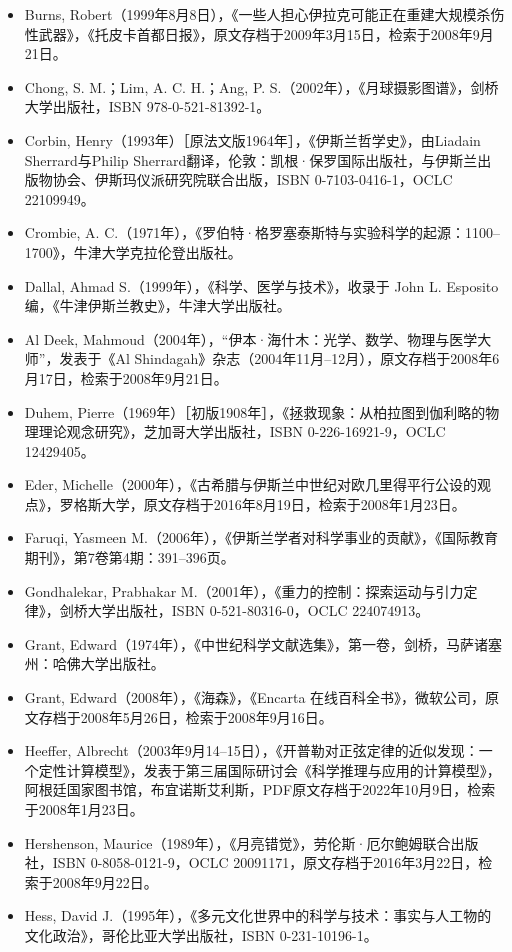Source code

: \begin{itemize}
\item Burns, Robert（1999年8月8日），《一些人担心伊拉克可能正在重建大规模杀伤性武器》，《托皮卡首都日报》，原文存档于2009年3月15日，检索于2008年9月21日。
\item  Chong, S. M.；Lim, A. C. H.；Ang, P. S.（2002年），《月球摄影图谱》，剑桥大学出版社，ISBN 978-0-521-81392-1。
\item Corbin, Henry（1993年）［原法文版1964年］，《伊斯兰哲学史》，由Liadain Sherrard与Philip Sherrard翻译，伦敦：凯根·保罗国际出版社，与伊斯兰出版物协会、伊斯玛仪派研究院联合出版，ISBN 0-7103-0416-1，OCLC 22109949。
\item Crombie, A. C.（1971年），《罗伯特·格罗塞泰斯特与实验科学的起源：1100–1700》，牛津大学克拉伦登出版社。
\item Dallal, Ahmad S.（1999年），《科学、医学与技术》，收录于 John L. Esposito 编，《牛津伊斯兰教史》，牛津大学出版社。
\item Al Deek, Mahmoud（2004年），“伊本·海什木：光学、数学、物理与医学大师”，发表于《Al Shindagah》杂志（2004年11月–12月），原文存档于2008年6月17日，检索于2008年9月21日。
\item Duhem, Pierre（1969年）［初版1908年］，《拯救现象：从柏拉图到伽利略的物理理论观念研究》，芝加哥大学出版社，ISBN 0-226-16921-9，OCLC 12429405。
\item Eder, Michelle（2000年），《古希腊与伊斯兰中世纪对欧几里得平行公设的观点》，罗格斯大学，原文存档于2016年8月19日，检索于2008年1月23日。
\item Faruqi, Yasmeen M.（2006年），《伊斯兰学者对科学事业的贡献》，《国际教育期刊》，第7卷第4期：391–396页。
\item Gondhalekar, Prabhakar M.（2001年），《重力的控制：探索运动与引力定律》，剑桥大学出版社，ISBN 0-521-80316-0，OCLC 224074913。
\item Grant, Edward（1974年），《中世纪科学文献选集》，第一卷，剑桥，马萨诸塞州：哈佛大学出版社。
\item Grant, Edward（2008年），《海森》，《Encarta 在线百科全书》，微软公司，原文存档于2008年5月26日，检索于2008年9月16日。
\item Heeffer, Albrecht（2003年9月14–15日），《开普勒对正弦定律的近似发现：一个定性计算模型》，发表于第三届国际研讨会《科学推理与应用的计算模型》，阿根廷国家图书馆，布宜诺斯艾利斯，PDF原文存档于2022年10月9日，检索于2008年1月23日。
\item Hershenson, Maurice（1989年），《月亮错觉》，劳伦斯·厄尔鲍姆联合出版社，ISBN 0-8058-0121-9，OCLC 20091171，原文存档于2016年3月22日，检索于2008年9月22日。
\item Hess, David J.（1995年），《多元文化世界中的科学与技术：事实与人工物的文化政治》，哥伦比亚大学出版社，ISBN 0-231-10196-1。

\end{itemize}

----

WHAT THE TASK ASKS: Should a line in the material contain "ISBN", copy it.

REPLY TO THE TASK:
\item  Chong, S. M.；Lim, A. C. H.；Ang, P. S.（2002年），《月球摄影图谱》，剑桥大学出版社，ISBN 978-0-521-81392-1。
\item Corbin, Henry（1993年）［原法文版1964年］，《伊斯兰哲学史》，由Liadain Sherrard与Philip Sherrard翻译，伦敦：凯根·保罗国际出版社，与伊斯兰出版物协会、伊斯玛仪派研究院联合出版，ISBN 0-7103-0416-1，OCLC 22109949。
\item Duhem, Pierre（1969年）［初版1908年］，《拯救现象：从柏拉图到伽利略的物理理论观念研究》，芝加哥大学出版社，ISBN 0-226-16921-9，OCLC 12429405。
\item Gondhalekar, Prabhakar M.（2001年），《重力的控制：探索运动与引力定律》，剑桥大学出版社，ISBN 0-521-80316-0，OCLC 224074913。
\item Hershenson, Maurice（1989年），《月亮错觉》，劳伦斯·厄尔鲍姆联合出版社，ISBN 0-8058-0121-9，OCLC 20091171，原文存档于2016年3月22日，检索于2008年9月22日。
\item Hess, David J.（1995年），《多元文化世界中的科学与技术：事实与人工物的文化政治》，哥伦比亚大学出版社，ISBN 0-231-10196-1。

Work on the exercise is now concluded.